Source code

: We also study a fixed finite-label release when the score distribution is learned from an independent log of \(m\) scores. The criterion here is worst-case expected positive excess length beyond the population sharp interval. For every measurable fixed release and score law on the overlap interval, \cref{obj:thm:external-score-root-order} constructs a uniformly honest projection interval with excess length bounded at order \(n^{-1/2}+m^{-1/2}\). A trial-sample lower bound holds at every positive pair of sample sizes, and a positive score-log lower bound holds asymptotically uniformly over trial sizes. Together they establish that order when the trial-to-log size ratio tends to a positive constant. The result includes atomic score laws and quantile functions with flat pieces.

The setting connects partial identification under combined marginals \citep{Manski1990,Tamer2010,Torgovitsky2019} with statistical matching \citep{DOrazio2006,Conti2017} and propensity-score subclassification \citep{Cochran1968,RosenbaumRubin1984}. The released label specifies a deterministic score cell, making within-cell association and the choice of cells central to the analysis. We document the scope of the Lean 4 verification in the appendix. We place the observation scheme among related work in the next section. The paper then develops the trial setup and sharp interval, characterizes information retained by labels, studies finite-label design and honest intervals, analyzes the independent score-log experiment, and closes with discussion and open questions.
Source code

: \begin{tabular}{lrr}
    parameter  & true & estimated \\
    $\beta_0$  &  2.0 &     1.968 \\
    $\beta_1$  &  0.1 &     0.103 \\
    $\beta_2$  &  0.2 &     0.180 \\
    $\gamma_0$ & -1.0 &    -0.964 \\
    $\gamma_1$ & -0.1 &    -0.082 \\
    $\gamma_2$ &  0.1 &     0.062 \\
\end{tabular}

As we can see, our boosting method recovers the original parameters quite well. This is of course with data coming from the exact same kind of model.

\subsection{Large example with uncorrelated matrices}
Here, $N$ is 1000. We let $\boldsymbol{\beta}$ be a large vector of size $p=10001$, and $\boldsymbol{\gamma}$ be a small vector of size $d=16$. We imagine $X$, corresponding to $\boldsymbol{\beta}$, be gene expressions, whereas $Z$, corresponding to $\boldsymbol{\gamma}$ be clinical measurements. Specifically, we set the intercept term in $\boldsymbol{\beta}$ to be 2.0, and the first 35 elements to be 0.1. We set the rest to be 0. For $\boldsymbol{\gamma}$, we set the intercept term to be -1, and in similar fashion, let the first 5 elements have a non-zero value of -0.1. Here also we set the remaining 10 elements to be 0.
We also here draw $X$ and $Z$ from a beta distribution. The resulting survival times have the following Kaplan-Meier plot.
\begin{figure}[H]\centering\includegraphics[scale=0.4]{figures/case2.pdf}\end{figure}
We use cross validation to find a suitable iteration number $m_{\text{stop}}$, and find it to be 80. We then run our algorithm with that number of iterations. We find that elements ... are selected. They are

**Action item:** The response should consist of all the entries, reproduced word for word.

**Your solution:**
Source code

: We also study a fixed finite-label release when the score distribution is learned from an independent log of \(m\) scores. The criterion here is worst-case expected positive excess length beyond the population sharp interval. For every measurable fixed release and score law on the overlap interval, \cref{obj:thm:external-score-root-order} constructs a uniformly honest projection interval with excess length bounded at order \(n^{-1/2}+m^{-1/2}\). A trial-sample lower bound holds at every positive pair of sample sizes, and a positive score-log lower bound holds asymptotically uniformly over trial sizes. Together they establish that order when the trial-to-log size ratio tends to a positive constant. The result includes atomic score laws and quantile functions with flat pieces.

The setting connects partial identification under combined marginals \citep{Manski1990,Tamer2010,Torgovitsky2019} with statistical matching \citep{DOrazio2006,Conti2017} and propensity-score subclassification \citep{Cochran1968,RosenbaumRubin1984}. The released label specifies a deterministic score cell, making within-cell association and the choice of cells central to the analysis. We document the scope of the Lean 4 verification in the appendix. We place the observation scheme among related work in the next section. The paper then develops the trial setup and sharp interval, characterizes information retained by labels, studies finite-label design and honest intervals, analyzes the independent score-log experiment, and closes with discussion and open questions.
Source code

: \begin{tabular}{lrr}
    parameter  & true & estimated \\
    $\beta_0$  &  2.0 &     1.968 \\
    $\beta_1$  &  0.1 &     0.103 \\
    $\beta_2$  &  0.2 &     0.180 \\
    $\gamma_0$ & -1.0 &    -0.964 \\
    $\gamma_1$ & -0.1 &    -0.082 \\
    $\gamma_2$ &  0.1 &     0.062 \\
\end{tabular}

As we can see, our boosting method recovers the original parameters quite well. This is of course with data coming from the exact same kind of model.

\subsection{Large example with uncorrelated matrices}
Here, $N$ is 1000. We let $\boldsymbol{\beta}$ be a large vector of size $p=10001$, and $\boldsymbol{\gamma}$ be a small vector of size $d=16$. We imagine $X$, corresponding to $\boldsymbol{\beta}$, be gene expressions, whereas $Z$, corresponding to $\boldsymbol{\gamma}$ be clinical measurements. Specifically, we set the intercept term in $\boldsymbol{\beta}$ to be 2.0, and the first 35 elements to be 0.1. We set the rest to be 0. For $\boldsymbol{\gamma}$, we set the intercept term to be -1, and in similar fashion, let the first 5 elements have a non-zero value of -0.1. Here also we set the remaining 10 elements to be 0.
We also here draw $X$ and $Z$ from a beta distribution. The resulting survival times have the following Kaplan-Meier plot.
\begin{figure}[H]\centering\includegraphics[scale=0.4]{figures/case2.pdf}\end{figure}
We use cross validation to find a suitable iteration number $m_{\text{stop}}$, and find it to be 80. We then run our algorithm with that number of iterations. We find that elements ... are selected. They are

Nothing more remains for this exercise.